Repeat the records below exactly, line for line.

[Plain-text document sources]
————

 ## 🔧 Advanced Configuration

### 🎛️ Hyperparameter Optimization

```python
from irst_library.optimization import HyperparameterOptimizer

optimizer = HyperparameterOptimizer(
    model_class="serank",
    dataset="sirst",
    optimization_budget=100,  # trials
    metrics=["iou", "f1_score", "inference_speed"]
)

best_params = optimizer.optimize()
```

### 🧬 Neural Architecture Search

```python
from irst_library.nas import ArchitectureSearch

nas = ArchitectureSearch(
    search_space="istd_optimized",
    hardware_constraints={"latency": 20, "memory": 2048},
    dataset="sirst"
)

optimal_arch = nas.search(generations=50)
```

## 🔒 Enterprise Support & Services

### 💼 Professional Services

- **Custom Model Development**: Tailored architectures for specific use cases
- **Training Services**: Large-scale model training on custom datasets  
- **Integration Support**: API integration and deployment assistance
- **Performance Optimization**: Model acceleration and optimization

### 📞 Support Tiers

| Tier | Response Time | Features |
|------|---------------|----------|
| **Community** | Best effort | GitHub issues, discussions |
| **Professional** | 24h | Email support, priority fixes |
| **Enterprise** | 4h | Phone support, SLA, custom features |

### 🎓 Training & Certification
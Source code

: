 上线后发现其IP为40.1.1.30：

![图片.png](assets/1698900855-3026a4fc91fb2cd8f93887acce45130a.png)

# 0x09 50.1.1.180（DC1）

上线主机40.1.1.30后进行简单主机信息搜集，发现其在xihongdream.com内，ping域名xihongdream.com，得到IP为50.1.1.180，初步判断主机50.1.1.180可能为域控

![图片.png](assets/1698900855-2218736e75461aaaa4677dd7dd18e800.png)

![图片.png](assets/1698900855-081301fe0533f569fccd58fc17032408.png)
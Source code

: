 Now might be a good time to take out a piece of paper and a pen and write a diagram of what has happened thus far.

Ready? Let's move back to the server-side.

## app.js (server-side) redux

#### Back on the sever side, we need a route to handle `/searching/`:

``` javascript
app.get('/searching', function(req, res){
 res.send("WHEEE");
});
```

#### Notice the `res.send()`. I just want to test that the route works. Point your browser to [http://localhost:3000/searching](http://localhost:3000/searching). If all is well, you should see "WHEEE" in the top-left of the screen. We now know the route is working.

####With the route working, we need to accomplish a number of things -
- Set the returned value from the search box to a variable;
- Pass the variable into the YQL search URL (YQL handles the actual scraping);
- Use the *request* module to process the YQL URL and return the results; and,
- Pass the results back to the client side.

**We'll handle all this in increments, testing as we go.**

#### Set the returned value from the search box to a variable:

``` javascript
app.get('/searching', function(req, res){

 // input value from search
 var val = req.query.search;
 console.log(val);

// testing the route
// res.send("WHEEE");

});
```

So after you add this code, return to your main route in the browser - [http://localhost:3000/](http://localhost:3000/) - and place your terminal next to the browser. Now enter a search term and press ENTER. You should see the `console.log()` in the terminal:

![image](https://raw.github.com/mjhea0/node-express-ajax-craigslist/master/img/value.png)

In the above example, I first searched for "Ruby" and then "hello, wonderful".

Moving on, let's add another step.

————

- _EXERCISE RESPONSE_
 ## 🔧 Advanced Configuration

### 🎛️ Hyperparameter Optimization

```python
from irst_library.optimization import HyperparameterOptimizer

optimizer = HyperparameterOptimizer(
    model_class="serank",
    dataset="sirst",
    optimization_budget=100,  # trials
    metrics=["iou", "f1_score", "inference_speed"]
)

best_params = optimizer.optimize()
```

### 🧬 Neural Architecture Search

```python
from irst_library.nas import ArchitectureSearch

nas = ArchitectureSearch(
    search_space="istd_optimized",
    hardware_constraints={"latency": 20, "memory": 2048},
    dataset="sirst"
)

optimal_arch = nas.search(generations=50)
```

## 🔒 Enterprise Support & Services

### 💼 Professional Services

- **Custom Model Development**: Tailored architectures for specific use cases
- **Training Services**: Large-scale model training on custom datasets  
- **Integration Support**: API integration and deployment assistance
- **Performance Optimization**: Model acceleration and optimization

### 📞 Support Tiers

| Tier | Response Time | Features |
|------|---------------|----------|
| **Community** | Best effort | GitHub issues, discussions |
| **Professional** | 24h | Email support, priority fixes |
| **Enterprise** | 4h | Phone support, SLA, custom features |

### 🎓 Training & Certification
Source code

: 上线后发现其IP为40.1.1.30：

![图片.png](assets/1698900855-3026a4fc91fb2cd8f93887acce45130a.png)

# 0x09 50.1.1.180（DC1）

上线主机40.1.1.30后进行简单主机信息搜集，发现其在xihongdream.com内，ping域名xihongdream.com，得到IP为50.1.1.180，初步判断主机50.1.1.180可能为域控

![图片.png](assets/1698900855-2218736e75461aaaa4677dd7dd18e800.png)

![图片.png](assets/1698900855-081301fe0533f569fccd58fc17032408.png)
Source code

: Now might be a good time to take out a piece of paper and a pen and write a diagram of what has happened thus far.

Ready? Let's move back to the server-side.

## app.js (server-side) redux

#### Back on the sever side, we need a route to handle `/searching/`:

``` javascript
app.get('/searching', function(req, res){
 res.send("WHEEE");
});
```

#### Notice the `res.send()`. I just want to test that the route works. Point your browser to [http://localhost:3000/searching](http://localhost:3000/searching). If all is well, you should see "WHEEE" in the top-left of the screen. We now know the route is working.

####With the route working, we need to accomplish a number of things -
- Set the returned value from the search box to a variable;
- Pass the variable into the YQL search URL (YQL handles the actual scraping);
- Use the *request* module to process the YQL URL and return the results; and,
- Pass the results back to the client side.

**We'll handle all this in increments, testing as we go.**

#### Set the returned value from the search box to a variable:

``` javascript
app.get('/searching', function(req, res){

 // input value from search
 var val = req.query.search;
 console.log(val);

// testing the route
// res.send("WHEEE");

});
```

So after you add this code, return to your main route in the browser - [http://localhost:3000/](http://localhost:3000/) - and place your terminal next to the browser. Now enter a search term and press ENTER. You should see the `console.log()` in the terminal:

![image](https://raw.github.com/mjhea0/node-express-ajax-craigslist/master/img/value.png)

In the above example, I first searched for "Ruby" and then "hello, wonderful".

Moving on, let's add another step.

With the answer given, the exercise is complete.